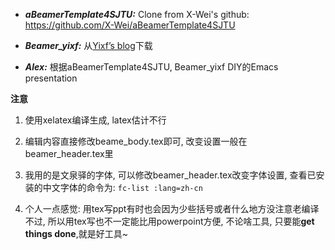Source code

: + ***aBeamerTemplate4SJTU:*** Clone from X-Wei's github: https://github.com/X-Wei/aBeamerTemplate4SJTU

+ ***Beamer_yixf:*** 从[Yixf’s blog](http://yixf.name/2011/06/21/%E4%BD%BF%E7%94%A8xetex%E7%9A%84beamer%E6%A8%A1%E7%89%88/)下载

+ ***Alex:*** 根据aBeamerTemplate4SJTU, Beamer_yixf DIY的Emacs presentation

**注意**

1. 使用xelatex编译生成, latex估计不行

2. 编辑内容直接修改beame_body.tex即可, 改变设置一般在beamer_header.tex里

3. 我用的是文泉驿的字体, 可以修改beamer_header.tex改变字体设置, 查看已安装的中文字体的命令为: `fc-list :lang=zh-cn`

4. 个人一点感觉: 用tex写ppt有时也会因为少些括号或者什么地方没注意老编译不过, 所以用tex写也不一定能比用powerpoint方便, 不论啥工具, 只要能**get things done**,就是好工具~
+===+
_Problem to work on_:
An exact copy of the entries above is required; pictures are not part of it.

_Finished exercise_:
Source code

: + ***aBeamerTemplate4SJTU:*** Clone from X-Wei's github: https://github.com/X-Wei/aBeamerTemplate4SJTU

+ ***Beamer_yixf:*** 从[Yixf’s blog](http://yixf.name/2011/06/21/%E4%BD%BF%E7%94%A8xetex%E7%9A%84beamer%E6%A8%A1%E7%89%88/)下载

+ ***Alex:*** 根据aBeamerTemplate4SJTU, Beamer_yixf DIY的Emacs presentation

**注意**

1. 使用xelatex编译生成, latex估计不行

2. 编辑内容直接修改beame_body.tex即可, 改变设置一般在beamer_header.tex里

3. 我用的是文泉驿的字体, 可以修改beamer_header.tex改变字体设置, 查看已安装的中文字体的命令为: `fc-list :lang=zh-cn`

4. 个人一点感觉: 用tex写ppt有时也会因为少些括号或者什么地方没注意老编译不过, 所以用tex写也不一定能比用powerpoint方便, 不论啥工具, 只要能**get things done**,就是好工具~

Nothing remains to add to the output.